Your motherboard would either need a BIOS feature, for fan control,
or you'd need to use a program like Speedfan (almico.com) to play
with the fan speed.
Typically, a motherboard has a Super I/O chip, which may incorporate
a hardware monitor interface. There can be three to five fan interfaces
included. The fans have an RPM measurement circuit, that works from
pulses detected on the third wire from the fan.
To control the fan speed, the motherboard needs a transistor as a buffer
from the hardware monitor.

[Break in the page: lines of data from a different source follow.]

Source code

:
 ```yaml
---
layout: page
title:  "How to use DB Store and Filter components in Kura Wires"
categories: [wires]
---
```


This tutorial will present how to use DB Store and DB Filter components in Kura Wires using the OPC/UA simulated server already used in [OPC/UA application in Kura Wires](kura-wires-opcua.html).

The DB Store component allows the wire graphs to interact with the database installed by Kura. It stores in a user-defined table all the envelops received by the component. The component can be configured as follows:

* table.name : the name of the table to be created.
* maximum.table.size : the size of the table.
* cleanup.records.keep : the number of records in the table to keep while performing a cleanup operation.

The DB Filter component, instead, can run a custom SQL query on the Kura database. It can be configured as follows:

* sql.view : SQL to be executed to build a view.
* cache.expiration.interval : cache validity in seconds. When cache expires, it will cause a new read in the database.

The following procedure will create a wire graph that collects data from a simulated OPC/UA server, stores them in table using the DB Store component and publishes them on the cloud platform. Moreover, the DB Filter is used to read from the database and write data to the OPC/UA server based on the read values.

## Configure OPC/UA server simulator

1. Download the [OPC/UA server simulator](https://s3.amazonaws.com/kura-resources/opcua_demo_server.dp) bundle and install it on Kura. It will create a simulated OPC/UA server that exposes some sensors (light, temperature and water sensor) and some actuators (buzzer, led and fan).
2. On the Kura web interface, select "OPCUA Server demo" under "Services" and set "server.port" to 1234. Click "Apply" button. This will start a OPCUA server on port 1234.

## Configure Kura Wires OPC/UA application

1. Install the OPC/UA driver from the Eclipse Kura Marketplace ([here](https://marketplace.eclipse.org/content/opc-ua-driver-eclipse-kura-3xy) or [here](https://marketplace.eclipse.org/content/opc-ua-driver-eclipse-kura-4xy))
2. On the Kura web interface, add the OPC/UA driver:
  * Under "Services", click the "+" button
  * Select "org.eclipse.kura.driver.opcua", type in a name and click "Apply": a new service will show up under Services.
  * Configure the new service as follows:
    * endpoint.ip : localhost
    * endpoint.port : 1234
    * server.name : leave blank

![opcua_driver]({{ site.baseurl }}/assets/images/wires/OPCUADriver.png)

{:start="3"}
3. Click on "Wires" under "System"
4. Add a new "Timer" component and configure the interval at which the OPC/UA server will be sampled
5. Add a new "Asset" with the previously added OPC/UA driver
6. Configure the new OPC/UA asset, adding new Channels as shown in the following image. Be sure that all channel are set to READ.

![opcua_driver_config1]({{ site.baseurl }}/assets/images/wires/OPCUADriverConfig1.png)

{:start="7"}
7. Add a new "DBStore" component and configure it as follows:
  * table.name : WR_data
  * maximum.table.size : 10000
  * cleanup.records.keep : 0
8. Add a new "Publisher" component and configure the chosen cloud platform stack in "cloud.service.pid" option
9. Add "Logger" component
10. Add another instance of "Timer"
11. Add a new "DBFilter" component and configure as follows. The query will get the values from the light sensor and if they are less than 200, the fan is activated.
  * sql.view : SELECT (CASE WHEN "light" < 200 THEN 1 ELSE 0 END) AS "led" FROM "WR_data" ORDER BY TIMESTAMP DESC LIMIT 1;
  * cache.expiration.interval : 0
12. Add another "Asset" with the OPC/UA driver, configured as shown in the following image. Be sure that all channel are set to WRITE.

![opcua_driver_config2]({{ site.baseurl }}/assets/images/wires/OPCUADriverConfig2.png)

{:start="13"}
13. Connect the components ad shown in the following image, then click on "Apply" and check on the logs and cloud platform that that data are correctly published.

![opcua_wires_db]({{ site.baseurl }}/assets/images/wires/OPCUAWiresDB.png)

The transistor allows the fan voltage to be
adjusted. (Some CPU fans now have a fourth wire, and the control method
on those is a bit different - it uses a PWM logic signal, to tell the
CPU fan how fast to run.) In any case, just because you install Speedfan
and "turn the knob" in Speedfan, does not guarantee that the motherboard
possesses fan speed control. The motherboard maker has to include the
transistor, located near the fan header, if they intended you to have
control over the speed. Speedfan has no way of detecting (in the
enumeration sense), whether a transistor is near the header or not.
The best computers for this, are prebuilt ones, like from Dell or HP.
Some of those have a transistor for every header, and all are under
control for best noise performance. On Asus motherboards, a user can
guess at the presence of transistors, based on whether "QFAN" or "QFAN2"
is used as a descriptive term. QFAN only controls the CPU fan, while
QFAN2 controls the CPU fan, plus the system fan header.
Looking at the manual for your motherboard, the first problem is there
are only two fan headers. The second problem, is the BIOS only shows
"CPU Smart Fan", implying on the CPU header has a transistor (or uses
the fourth, PWM logic signal, to do the job).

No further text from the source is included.